Yesterday I beguiled a train trip to and from Melbourne – a bit less than 3 hours – with Withering -by-Sea: A Stella Montgomery Intrigue by Judith Rossell.
As you can see from the shiny circle on the cover, it’s one of the shortlisted titles for this year’s CBCA awards.
It’s what I’d call ‘a romp’ and I enjoyed it immensely. And the fact that it fits into Verity Sparks’s genre, the Victorian fantasy-adventure or ‘gas-lamp mystery’ made it all the more enjoyable for me.
Stella Montgomery lives with her three Aunts – Temperance, Deliverance and Condolence – in the seaside resort of Withering-by-Sea. Their home is the Hotel Majestic, a retreat for elderly hypochondriacs. The aunts firmly believe that children should be seen and not heard, and so Stella’s life is dull and rather unhappy.
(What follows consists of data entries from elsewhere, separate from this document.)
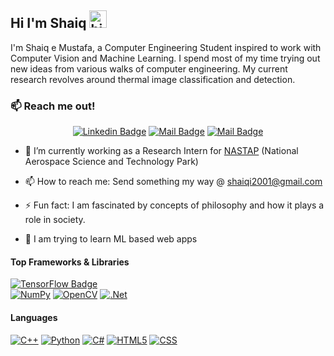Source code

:## Hi I'm Shaiq <img src="https://user-images.githubusercontent.com/1303154/88677602-1635ba80-d120-11ea-84d8-d263ba5fc3c0.gif" width="28px" height="28px" alt="hi">

I'm Shaiq e Mustafa, a Computer Engineering Student inspired to work with Computer Vision and Machine Learning. I spend most of my time trying out new ideas from various walks of computer engineering.
My current research revolves around thermal image classification and detection.

### :mailbox: Reach me out! ###
<div align = center>

[![Linkedin Badge](https://img.shields.io/badge/-Shaiq-0e76a8?style=flat&labelColor=0e76a8&logo=linkedin&logoColor=white)](https://www.linkedin.com/in/shaiqi/) 
[![Mail Badge](https://img.shields.io/badge/-@shaiqespeare-e84393?style=flat&labelColor=e84393&logo=instagram&logoColor=white)](https://instagram.com/shaiqspeare._?igshid=NDc0ODY0MjQ=) 
[![Mail Badge](https://img.shields.io/badge/-shaiqi2001-c0392b?style=flat&labelColor=c0392b&logo=gmail&logoColor=white)](mailto:shaiqi2001@gmail.com)
</div>

- 🔭 I’m currently working as a Research Intern for <a href = "https://nastp.brightspyre.com/jobs">NASTAP</a> (National Aerospace Science and Technology Park)

- 📫 How to reach me: Send something my way @ shaiqi2001@gmail.com

- ⚡ Fun fact: I am fascinated by concepts of philosophy and how it plays a role in society.

- 🌱 I am trying to learn ML based web apps


#### Top Frameworks & Libraries

[![TensorFlow Badge](https://img.shields.io/badge/TensorFlow-%23FF6F00.svg?style=for-the-badge&logo=TensorFlow&logoColor=white)](#)  
[![NumPy](https://img.shields.io/badge/numpy-%23013243.svg?style=for-the-badge&logo=numpy&logoColor=white)](#)
[![OpenCV](https://img.shields.io/badge/opencv-%23white.svg?style=for-the-badge&logo=opencv&logoColor=white)](#)
[![.Net](https://img.shields.io/badge/.NET-5C2D91?style=for-the-badge&logo=.net&logoColor=white)](#)

#### Languages
[![C++](https://img.shields.io/badge/c++-%2300599C.svg?style=for-the-badge&logo=c%2B%2B&logoColor=white)](#)
[![Python](https://img.shields.io/badge/python-3670A0?style=for-the-badge&logo=python&logoColor=ffdd54)](#)
[![C#](https://img.shields.io/badge/c%23-%23239120.svg?style=for-the-badge&logo=c-sharp&logoColor=white)](#)
[![HTML5](https://img.shields.io/badge/HTML5-f06529?style=for-the-badge&logo=HTML5&logoColor=white)](#)
[![CSS](https://img.shields.io/badge/CSS3-264de4?style=for-the-badge&logo=CSS3&logoColor=white)](#)



<!--
**StwayneXG/StwayneXG** is a ✨ _special_ ✨ repository because its `README.md` (this file) appears on your GitHub profile.

Here are some ideas to get you started:

- 🔭 I’m currently working on ...
- 🌱 I’m currently learning ...
- 👯 I’m looking to collaborate on ...
- 🤔 I’m looking for help with ...
- 💬 Ask me about ...
- 📫 How to reach me: ...
- 😄 Pronouns: ...
- ⚡ Fun fact: ...
-->

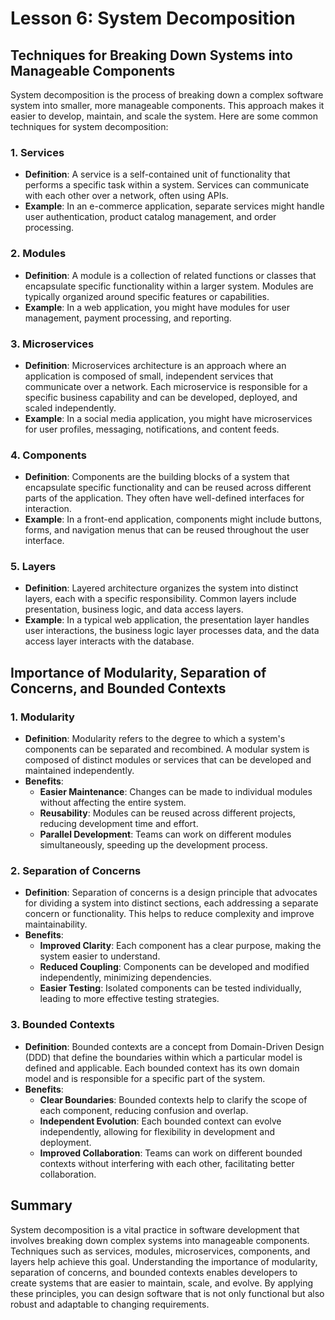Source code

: # Lesson 6: System Decomposition

## Techniques for Breaking Down Systems into Manageable Components

System decomposition is the process of breaking down a complex software system into smaller, more manageable components. This approach makes it easier to develop, maintain, and scale the system. Here are some common techniques for system decomposition:

### 1. Services
- **Definition**: A service is a self-contained unit of functionality that performs a specific task within a system. Services can communicate with each other over a network, often using APIs.
- **Example**: In an e-commerce application, separate services might handle user authentication, product catalog management, and order processing.

### 2. Modules
- **Definition**: A module is a collection of related functions or classes that encapsulate specific functionality within a larger system. Modules are typically organized around specific features or capabilities.
- **Example**: In a web application, you might have modules for user management, payment processing, and reporting.

### 3. Microservices
- **Definition**: Microservices architecture is an approach where an application is composed of small, independent services that communicate over a network. Each microservice is responsible for a specific business capability and can be developed, deployed, and scaled independently.
- **Example**: In a social media application, you might have microservices for user profiles, messaging, notifications, and content feeds.

### 4. Components
- **Definition**: Components are the building blocks of a system that encapsulate specific functionality and can be reused across different parts of the application. They often have well-defined interfaces for interaction.
- **Example**: In a front-end application, components might include buttons, forms, and navigation menus that can be reused throughout the user interface.

### 5. Layers
- **Definition**: Layered architecture organizes the system into distinct layers, each with a specific responsibility. Common layers include presentation, business logic, and data access layers.
- **Example**: In a typical web application, the presentation layer handles user interactions, the business logic layer processes data, and the data access layer interacts with the database.

## Importance of Modularity, Separation of Concerns, and Bounded Contexts

### 1. Modularity
- **Definition**: Modularity refers to the degree to which a system's components can be separated and recombined. A modular system is composed of distinct modules or services that can be developed and maintained independently.
- **Benefits**:
  - **Easier Maintenance**: Changes can be made to individual modules without affecting the entire system.
  - **Reusability**: Modules can be reused across different projects, reducing development time and effort.
  - **Parallel Development**: Teams can work on different modules simultaneously, speeding up the development process.

### 2. Separation of Concerns
- **Definition**: Separation of concerns is a design principle that advocates for dividing a system into distinct sections, each addressing a separate concern or functionality. This helps to reduce complexity and improve maintainability.
- **Benefits**:
  - **Improved Clarity**: Each component has a clear purpose, making the system easier to understand.
  - **Reduced Coupling**: Components can be developed and modified independently, minimizing dependencies.
  - **Easier Testing**: Isolated components can be tested individually, leading to more effective testing strategies.

### 3. Bounded Contexts
- **Definition**: Bounded contexts are a concept from Domain-Driven Design (DDD) that define the boundaries within which a particular model is defined and applicable. Each bounded context has its own domain model and is responsible for a specific part of the system.
- **Benefits**:
  - **Clear Boundaries**: Bounded contexts help to clarify the scope of each component, reducing confusion and overlap.
  - **Independent Evolution**: Each bounded context can evolve independently, allowing for flexibility in development and deployment.
  - **Improved Collaboration**: Teams can work on different bounded contexts without interfering with each other, facilitating better collaboration.

## Summary

System decomposition is a vital practice in software development that involves breaking down complex systems into manageable components. Techniques such as services, modules, microservices, components, and layers help achieve this goal. Understanding the importance of modularity, separation of concerns, and bounded contexts enables developers to create systems that are easier to maintain, scale, and evolve. By applying these principles, you can design software that is not only functional but also robust and adaptable to changing requirements.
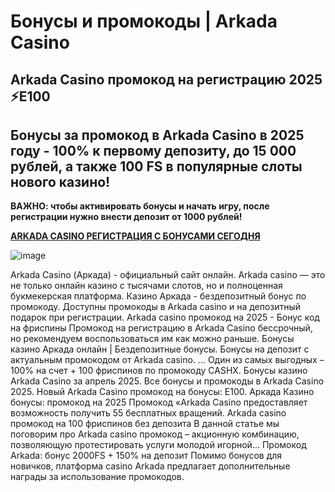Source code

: # Бонусы и промокоды | Arkada Casino

## Arkada Casino промокод на регистрацию 2025 ⚡️E100
## Бонусы за промокод в Arkada Casino в 2025 году - 100% к первому депозиту, до 15 000 рублей, а также 100 FS в популярные слоты нового казино!

**ВАЖНО: чтобы активировать бонусы и начать игру, после регистрации нужно внести депозит от 1000 рублей!**

**[ARKADA CASINO РЕГИСТРАЦИЯ С БОНУСАМИ СЕГОДНЯ](https://linkcasino.ru/arkada_e100)**

![image](https://github.com/user-attachments/assets/be04c63a-f09f-4ed6-8ca3-7f9f3681709e)


Arkada Casino (Аркада) - официальный сайт онлайн. Arkada casino — это не только онлайн казино с тысячами слотов, но и полноценная букмекерская платформа.
Казино Аркада - бездепозитный бонус по промокоду. Доступны промокоды в Arkada casino и на депозитный подарок при регистрации.
Arkada casino промокод на 2025 - Бонус код на фриспины Промокод на регистрацию в Arkada Casino бессрочный, но рекомендуем воспользоваться им как можно раньше.
Бонусы казино Аркада онлайн | Бездепозитные бонусы. Бонусы на депозит с актуальным промокодом от Arkada casino. ... Один из самых выгодных – 100% на счет + 100 фриспинов по промокоду CASHX.
Бонусы казино Arkada Casino за апрель 2025. Все бонусы и промокоды в Arkada Casino 2025.
Новый Arkada Casino промокод на бонусы: E100. Аркада Казино бонусы: промокод на 2025 Промокод «Arkada Casino предоставляет возможность получить 55 бесплатных вращений.
Arkada casino промокод на 100 фриспинов без депозита В данной статье мы поговорим про Arkada casino промокод – акционную комбинацию, позволяющую протестировать услуги молодой игорной...
Промокод Arkada: бонус 2000FS + 150% на депозит
Помимо бонусов для новичков, платформа casino Arkada предлагает дополнительные награды за использование промокодов.
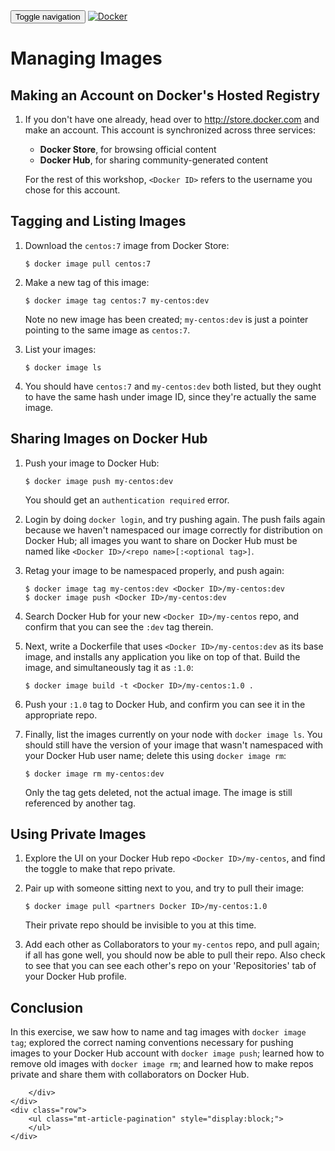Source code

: <html>
<head>
    <title></title>
    <link href='https://maxcdn.bootstrapcdn.com/bootstrap/3.3.7/css/bootstrap.min.css' rel='stylesheet' integrity='sha384-BVYiiSIFeK1dGmJRAkycuHAHRg32OmUcww7on3RYdg4Va+PmSTsz/K68vbdEjh4u' crossorigin='anonymous'>
    <link href="../../app.css" rel="stylesheet" >
</head>
<body>
    <nav class="navbar navbar-default">
    <div class="container">
        <!-- Brand and toggle get grouped for better mobile display -->
        <div class="navbar-header">
        <button type="button" class="navbar-toggle collapsed" data-toggle="collapse" data-target="#bs-example-navbar-collapse-1" aria-expanded="false">
            <span class="sr-only">Toggle navigation</span>
            <span class="icon-bar"></span>
            <span class="icon-bar"></span>
            <span class="icon-bar"></span>
        </button>
        <a class="navbar-brand" href="../../index.html"><img class="logo" src="https://www.docker.com/sites/all/themes/docker/assets/images/brand-full.svg" alt="Docker" title="Docker"/></a>
        </div>
    </div><!-- /.container-fluid -->
    </nav>
    <div class="container">
    <div class="row">
        <h1></h1>
        <div class="content">
            <h1 id="managing-images">Managing Images</h1>
<h2 id="making-an-account-on-docker-s-hosted-registry">Making an Account on Docker&#39;s Hosted Registry</h2>
<ol>
<li><p>If you don&#39;t have one already, head over to <a href="http://54.200.33.79:8080/linux/exercises/store.docker.com">http://store.docker.com</a> and make an account. This account is synchronized across three services:</p>
<ul>
<li><strong>Docker Store</strong>, for browsing official content</li>
<li><strong>Docker Hub</strong>, for sharing community-generated content</li>
</ul>
<p>For the rest of this workshop, <code>&lt;Docker ID&gt;</code> refers to the username you chose for this account.</p>
</li>
</ol>
<h2 id="tagging-and-listing-images">Tagging and Listing Images</h2>
<ol>
<li><p>Download the <code>centos:7</code> image from Docker Store:</p>
<pre><code class="lang-bash">$ docker image pull centos:7
</code></pre>
</li>
<li><p>Make a new tag of this image:</p>
<pre><code class="lang-bash">$ docker image tag centos:7 my-centos:dev
</code></pre>
<p>Note no new image has been created; <code>my-centos:dev</code> is just a pointer pointing to the same image as <code>centos:7</code>.</p>
</li>
<li><p>List your images:</p>
<pre><code class="lang-bash">$ docker image ls
</code></pre>
</li>
<li><p>You should have <code>centos:7</code> and <code>my-centos:dev</code> both listed, but they ought to have the same hash under image ID, since they&#39;re actually the same image.</p>
</li>
</ol>
<h2 id="sharing-images-on-docker-hub">Sharing Images on Docker Hub</h2>
<ol>
<li><p>Push your image to Docker Hub:</p>
<pre><code class="lang-bash">$ docker image push my-centos:dev
</code></pre>
<p>You should get an <code>authentication required</code> error.</p>
</li>
<li><p>Login by doing <code>docker login</code>, and try pushing again. The push fails again because we haven&#39;t namespaced our image correctly for distribution on Docker Hub; all images you want to share on Docker Hub must be named like <code>&lt;Docker ID&gt;/&lt;repo name&gt;[:&lt;optional tag&gt;]</code>.</p>
</li>
<li><p>Retag your image to be namespaced properly, and push again:</p>
<pre><code class="lang-bash">$ docker image tag my-centos:dev &lt;Docker ID&gt;/my-centos:dev
$ docker image push &lt;Docker ID&gt;/my-centos:dev
</code></pre>
</li>
<li><p>Search Docker Hub for your new <code>&lt;Docker ID&gt;/my-centos</code> repo, and confirm that you can see the <code>:dev</code> tag therein.</p>
</li>
<li><p>Next, write a Dockerfile that uses <code>&lt;Docker ID&gt;/my-centos:dev</code> as its base image, and installs any application you like on top of that. Build the image, and simultaneously tag it as <code>:1.0</code>:</p>
<pre><code class="lang-bash">$ docker image build -t &lt;Docker ID&gt;/my-centos:1.0 .
</code></pre>
</li>
<li><p>Push your <code>:1.0</code> tag to Docker Hub, and confirm you can see it in the appropriate repo.</p>
</li>
<li><p>Finally, list the images currently on your node with <code>docker image ls</code>. You should still have the version of your image that wasn&#39;t namespaced with your Docker Hub user name; delete this using <code>docker image rm</code>:</p>
<pre><code class="lang-bash">$ docker image rm my-centos:dev
</code></pre>
<p>Only the tag gets deleted, not the actual image. The image is still referenced by another tag.</p>
</li>
</ol>
<h2 id="using-private-images">Using Private Images</h2>
<ol>
<li><p>Explore the UI on your Docker Hub repo <code>&lt;Docker ID&gt;/my-centos</code>, and find the toggle to make that repo private.</p>
</li>
<li><p>Pair up with someone sitting next to you, and try to pull their image:</p>
<pre><code class="lang-bash">$ docker image pull &lt;partners Docker ID&gt;/my-centos:1.0
</code></pre>
<p>Their private repo should be invisible to you at this time.</p>
</li>
<li><p>Add each other as Collaborators to your <code>my-centos</code> repo, and pull again; if all has gone well, you should now be able to pull their repo. Also check to see that you can see each other&#39;s repo on your &#39;Repositories&#39; tab of your Docker Hub profile.</p>
</li>
</ol>
<h2 id="conclusion">Conclusion</h2>
<p>In this exercise, we saw how to name and tag images with <code>docker image tag</code>; explored the correct naming conventions necessary for pushing images to your Docker Hub account with <code>docker image push</code>; learned how to remove old images with <code>docker image rm</code>; and learned how to make repos private and share them with collaborators on Docker Hub.</p>

        </div>        
    </div>
    <div class="row">
        <ul class="mt-article-pagination" style="display:block;">
        </ul>
    </div>
</div>
    <div class="footer"></div>
</body>
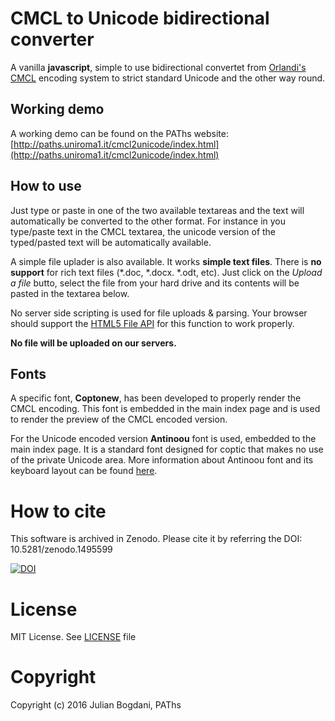 # CMCL to Unicode bidirectional converter
A vanilla **javascript**, simple to use bidirectional convertet from [Orlandi's CMCL](http://cmcl.it) encoding system to strict standard Unicode and the other way round.

## Working demo
A working demo can be found on the PAThs website: [http://paths.uniroma1.it/cmcl2unicode/index.html](http://paths.uniroma1.it/cmcl2unicode/index.html)

## How to use
Just type or paste in one of the two available textareas and the text will automatically be converted to the other format. For instance in you type/paste text in the CMCL textarea, the unicode version of the typed/pasted text will be automatically available.

A simple file uplader is also available. It works **simple text files**. There is **no support** for rich text files (\*.doc, \*.docx. \*.odt, etc). Just click on the *Upload a file* butto, select the file from your hard drive and its contents will be pasted in the textarea below.

No server side scripting is used for file uploads & parsing. Your browser should support the [HTML5 File API](https://developer.mozilla.org/en-US/docs/Web/API/File) for this function to work properly.

**No file will be uploaded on our servers.**

## Fonts
A specific font, **Coptonew**, has been developed to properly render the CMCL encoding. This font is embedded in the main index page and is used to render the preview of the CMCL encoded version.

For the Unicode encoded version **Antinoou** font is used, embedded to the main index page. It is a standard font designed for coptic that makes no use of the private Unicode area. More information about Antinoou font and its keyboard layout can be found [here](http://www.evertype.com/fonts/coptic/).

# How to cite
This software is archived in Zenodo. Please cite it by referring the DOI: 10.5281/zenodo.1495599

[![DOI](https://zenodo.org/badge/76262299.svg)](https://zenodo.org/badge/latestdoi/76262299)


# License
MIT License. See [LICENSE](LICENSE) file

# Copyright
Copyright (c) 2016 Julian Bogdani, PAThs
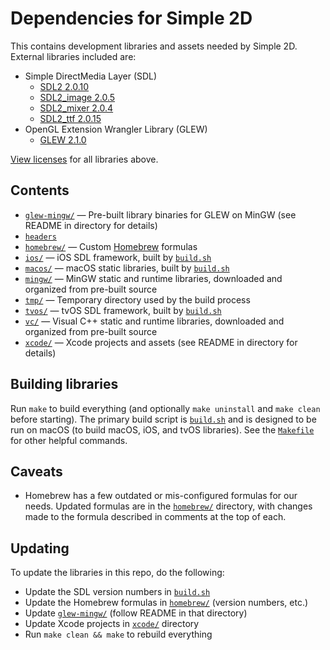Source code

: # Dependencies for Simple 2D

This contains development libraries and assets needed by Simple 2D. External libraries included are:

- Simple DirectMedia Layer (SDL)
  - [SDL2 2.0.10](https://www.libsdl.org)
  - [SDL2_image 2.0.5](https://www.libsdl.org/projects/SDL_image)
  - [SDL2_mixer 2.0.4](https://www.libsdl.org/projects/SDL_mixer)
  - [SDL2_ttf 2.0.15](https://www.libsdl.org/projects/SDL_ttf)
- OpenGL Extension Wrangler Library (GLEW)
  - [GLEW 2.1.0](http://glew.sourceforge.net)

[View licenses](LICENSES.md) for all libraries above.

## Contents

- [`glew-mingw/`](glew-mingw) — Pre-built library binaries for GLEW on MinGW (see README in directory for details)
- [`headers`](headers)
- [`homebrew/`](homebrew) — Custom [Homebrew](https://brew.sh) formulas
- [`ios/`](ios) — iOS SDL framework, built by [`build.sh`](build.sh)
- [`macos/`](macos) — macOS static libraries, built by [`build.sh`](build.sh)
- [`mingw/`](mingw) — MinGW static and runtime libraries, downloaded and organized from pre-built source
- [`tmp/`](tmp) — Temporary directory used by the build process
- [`tvos/`](tvos) — tvOS SDL framework, built by [`build.sh`](build.sh)
- [`vc/`](vc) — Visual C++ static and runtime libraries, downloaded and organized from pre-built source
- [`xcode/`](xcode) — Xcode projects and assets (see README in directory for details)

## Building libraries

Run `make` to build everything (and optionally `make uninstall` and `make clean` before starting). The primary build script is [`build.sh`](build.sh) and is designed to be run on macOS (to build macOS, iOS, and tvOS libraries). See the [`Makefile`](Makefile) for other helpful commands.

## Caveats

- Homebrew has a few outdated or mis-configured formulas for our needs. Updated formulas are in the [`homebrew/`](homebrew) directory, with changes made to the formula described in comments at the top of each.

## Updating

To update the libraries in this repo, do the following:

- Update the SDL version numbers in [`build.sh`](build.sh)
- Update the Homebrew formulas in [`homebrew/`](homebrew) (version numbers, etc.)
- Update [`glew-mingw/`](glew-mingw) (follow README in that directory)
- Update Xcode projects in [`xcode/`](xcode) directory
- Run `make clean && make` to rebuild everything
The deadening atmosphere of the hotel and the boredom of life under the aunt’s regime is beautifully done. Here’s poor Stella studying French Conversation for Young Ladies under her aunt’s eagle eye.
Aunt Temperance was sitting, bony and upright, at the window, sewing a pattern of violets in immaculate stitches onto an antimacassar. As usual, while one of her watery eyes was fixed on her work, the other seemed to be roving here and there around the room in a disconcerting manner, like a marble rolling around in an eggcup. She seemed very alert. Stella sighed and put down her book…
The afternoon dragged on. The clock on the mantelpiece ticked, and sometimes a seagull cried as it sailed past the window.
Aunt Temperance said, ‘Don’t swing your legs like that, child’, and twenty minutes later, ‘Don’t slouch. Sit up straight.’
Stella’s only pleasure is to read her beloved – but forbidden – Atlas. She is hiding in the conservatory looking at a map of the Amazon jungle (and imagining the aunts inside a giant boa constrictor) when a fellow guest, Mr Filbert, sneaks in and hides a package in a potted fern. And so begin Stella’s hair-raising adventures…
There’s lots of action and cliff-hanging suspense, with a truly wicked villain, evil henchmen, singing cats, a spell-bound orphan boy and a helpful acrobat. Not to mention the mystery of Stella’s parentage. Stella herself is a most satisfactory heroine (after reading this book I find I’m talking Victoriana!), being brave, sensible, clever and kind. Verity would approve.
This is a lively, imaginative, dashing book and I was tickled pink with the way author Judith Rossell has such fun with the period details. As I do myself.